The answer must consist of every line in the data below that holds the word "default".
(INPUT FOR THIS TASK)
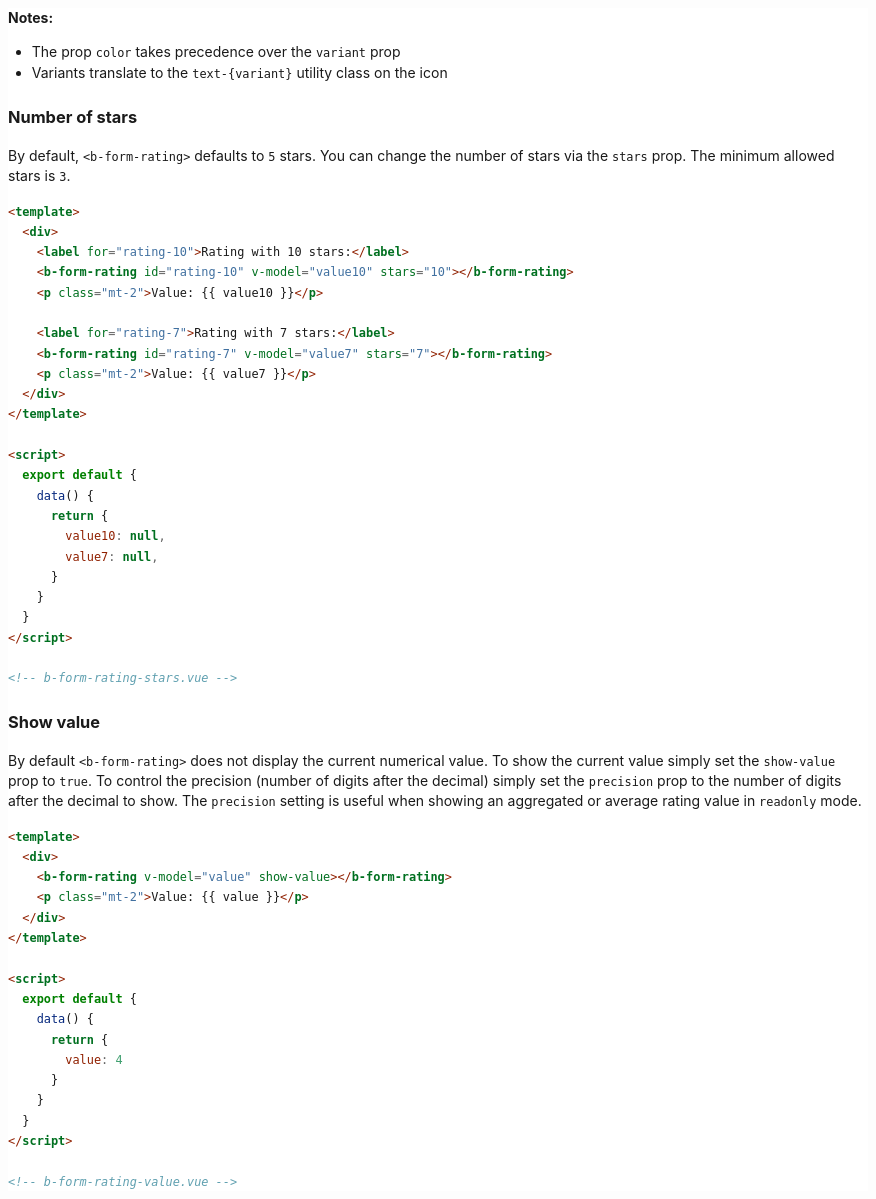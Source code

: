 **Notes:**

- The prop `color` takes precedence over the `variant` prop
- Variants translate to the `text-{variant}` utility class on the icon

### Number of stars

By default, `<b-form-rating>` defaults to `5` stars. You can change the number of stars via the
`stars` prop. The minimum allowed stars is `3`.

```html
<template>
  <div>
    <label for="rating-10">Rating with 10 stars:</label>
    <b-form-rating id="rating-10" v-model="value10" stars="10"></b-form-rating>
    <p class="mt-2">Value: {{ value10 }}</p>

    <label for="rating-7">Rating with 7 stars:</label>
    <b-form-rating id="rating-7" v-model="value7" stars="7"></b-form-rating>
    <p class="mt-2">Value: {{ value7 }}</p>
  </div>
</template>

<script>
  export default {
    data() {
      return {
        value10: null,
        value7: null,
      }
    }
  }
</script>

<!-- b-form-rating-stars.vue -->
```

### Show value

By default `<b-form-rating>` does not display the current numerical value. To show the current value
simply set the `show-value` prop to `true`. To control the precision (number of digits after the
decimal) simply set the `precision` prop to the number of digits after the decimal to show. The
`precision` setting is useful when showing an aggregated or average rating value in `readonly` mode.

```html
<template>
  <div>
    <b-form-rating v-model="value" show-value></b-form-rating>
    <p class="mt-2">Value: {{ value }}</p>
  </div>
</template>

<script>
  export default {
    data() {
      return {
        value: 4
      }
    }
  }
</script>

<!-- b-form-rating-value.vue -->
```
(End INPUT FOR THIS TASK)
> EXERCISE ANSWER:
By default, `<b-form-rating>` defaults to `5` stars. You can change the number of stars via the
  export default {
By default `<b-form-rating>` does not display the current numerical value. To show the current value
  export default {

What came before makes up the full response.